Slowly, imperceptibly, her long fingers wound around mine. We sat unmoving for half a minute. It was no first base, but at least I was out of the dugot.

Out of the corner of my eye I could see Louis staring at the screen, her eyes large and white in the dark. Apparently, this was the first time she'd held hands with anyone. She looked almost terrified. I took a risk and squeezed her hand.

A bright scene projected on the screen, and in the lights I could clearly make out her expression. She had such an innocent, frightened smile that I wanted to grab her and hug her. And not just because she was cute. Because at that moment, even though I barely knew her, I really liked her a lot.

Louis bit her lower lip and tilted her head down, still keeping her eyes off me. We both leaned closer. And then some more.

The movie changed to a night scene, and I could no longer see her face. Impetuously, I moved forward.

It's embarrassing to try to kiss a girl only to have her lean back. Brenda used to do that to me all the time, even when we'd been dating for years.

It's downright humiliating when your date forcibly shoves your head away.

It wasn't a playful shove, or a Back off, Don Juan rejection. Louis pushed me so hard my neck kind of hurt.

Ashamed and upset, I tried to think of a way to quietly apologize. Louis was sitting there glowering at the film, her arms crossed and her leg jiggling. Damn, I'd totally misread her. When she had let me hold her hand, I thought she was encouraging me.

I waited a miserable forty-five minutes for the movie to end, wondering whether I should say I was sorry or just not mention the incident. With Niall and Liam hanging around, apologizing wouldn't be easy. But I didn't want Louis to think I was just after one thing. After three years with Brenda, I was used to a chaste existence.

The second the credits started rolling, Louis jumped up. She rushed to the exit so quickly she bopped Liam on the head with her huge purse. It took me longer to escape from the row, but my years of running paid off, and I caught up with her in the lobby.

"Louis?"

She didn't turn around. "Thanks for the movie, Harry," she said in a monotone.

I didn't follow her into the parking lot.

I got home around midnight, annoyed and confused. Why did Louis have to get so upset when I tried to kiss her? I didn't totally buy that story about her parents not letting her date. What kind of senior puts up with that? Maybe I'd gone a little overboard, but was I really that out of line? I didn't have enough experience to be sure.

Mom was asleep on the cough, a muted infomercial casting the only light in the trailer. After I turned on the light and said good night to Mom, I vanished into my room and pulled a cardboard box out from under my bed. When I had realized it was over over with Brenda, I'd grabbed all her pictures, all her letters, and crammed them in here. I had planned to burn them in the backyard when Mom was at work. Instead, I kept them under my bed, looking at them more often that I wanted to admit.
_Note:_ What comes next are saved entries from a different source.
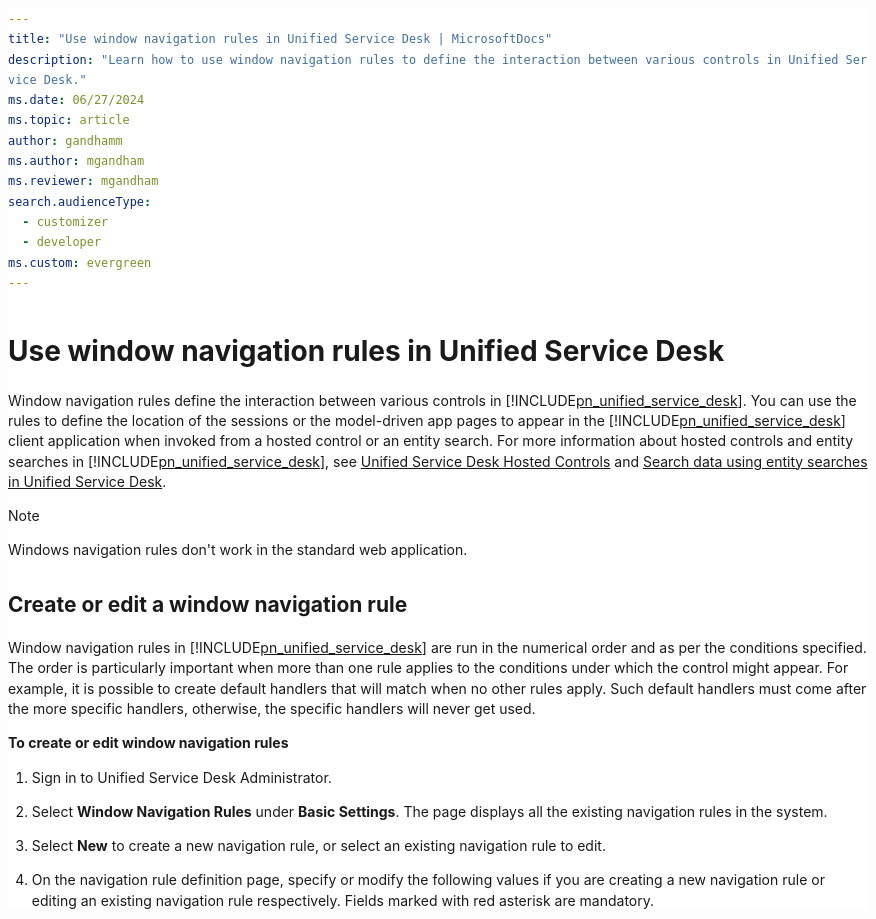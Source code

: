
 ```yaml
---
title: "Use window navigation rules in Unified Service Desk | MicrosoftDocs"
description: "Learn how to use window navigation rules to define the interaction between various controls in Unified Service Desk."
ms.date: 06/27/2024
ms.topic: article
author: gandhamm
ms.author: mgandham
ms.reviewer: mgandham
search.audienceType: 
  - customizer
  - developer
ms.custom: evergreen
---
```

# Use window navigation rules in Unified Service Desk



Window navigation rules define the interaction between various controls in [!INCLUDE[pn_unified_service_desk](../includes/pn-unified-service-desk.md)]. You can use the rules to define the location of the sessions or the model-driven app pages to appear in the [!INCLUDE[pn_unified_service_desk](../includes/pn-unified-service-desk.md)] client application when invoked from a hosted control or an entity search. For more information about hosted controls and entity searches in [!INCLUDE[pn_unified_service_desk](../includes/pn-unified-service-desk.md)], see [Unified Service Desk Hosted Controls](../unified-service-desk/unified-service-desk-hosted-controls.md) and [Search data using entity searches in Unified Service Desk](../unified-service-desk/search-data-entity-searches.md).  

> [!NOTE]
> Windows navigation rules don't work in the standard web application.

<a name="Howtocreaterule"></a>   
## Create or edit a window navigation rule  
 
 Window navigation rules in [!INCLUDE[pn_unified_service_desk](../includes/pn-unified-service-desk.md)] are run in the numerical order and as per the conditions specified. The order is particularly important when more than one rule applies to the conditions under which the control might appear. For example, it is possible to create default handlers that will match when no other rules apply. Such default handlers must come after the more specific handlers, otherwise, the specific handlers will never get used.  

**To create or edit window navigation rules**

1. Sign in to Unified Service Desk Administrator.  

2. Select **Window Navigation Rules** under **Basic Settings**. The page displays all the existing navigation rules in the system.

3. Select **New** to create a new navigation rule, or select an existing navigation rule to edit.

4. On the navigation rule definition page, specify or modify the following values if you are creating a new navigation rule or editing an existing navigation rule respectively. Fields marked with red asterisk are mandatory.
The tickets to every dance we'd gone to. The movie stubs from one of our first dates. The purple-inked love letters she'd left in my locker. And the pictures.

I found the dog-eared photo that I used to keep in my wallet. It was bent and faded from the months under my butt, but I could still see the figured clearly. It was right after a track meet the year before. Brenda's father had taken it.

I was sprawled, exhausted, on the bleaches all block-headed, ham-fisted, and sweaty. Next to me sat Brenda lithe, graceful, and beautiful. She was smiling, but not at the camera. At me. She always smiled at me. Looking at her grin, you'd think she was the luckiest girl in the world.

I turned the snapshot over and read the inscription.

All my love, Harry

xxx

Brenda

I ripped the picture to shreds. All my love. Nothing but words. Nothing but bullshit.

It was funny. Tonight I had been prepared to let that all go. To start dating again. And I hadn't expected to get anywhere with Louis. So why did her rejection hurt almost as badly as Brenda's?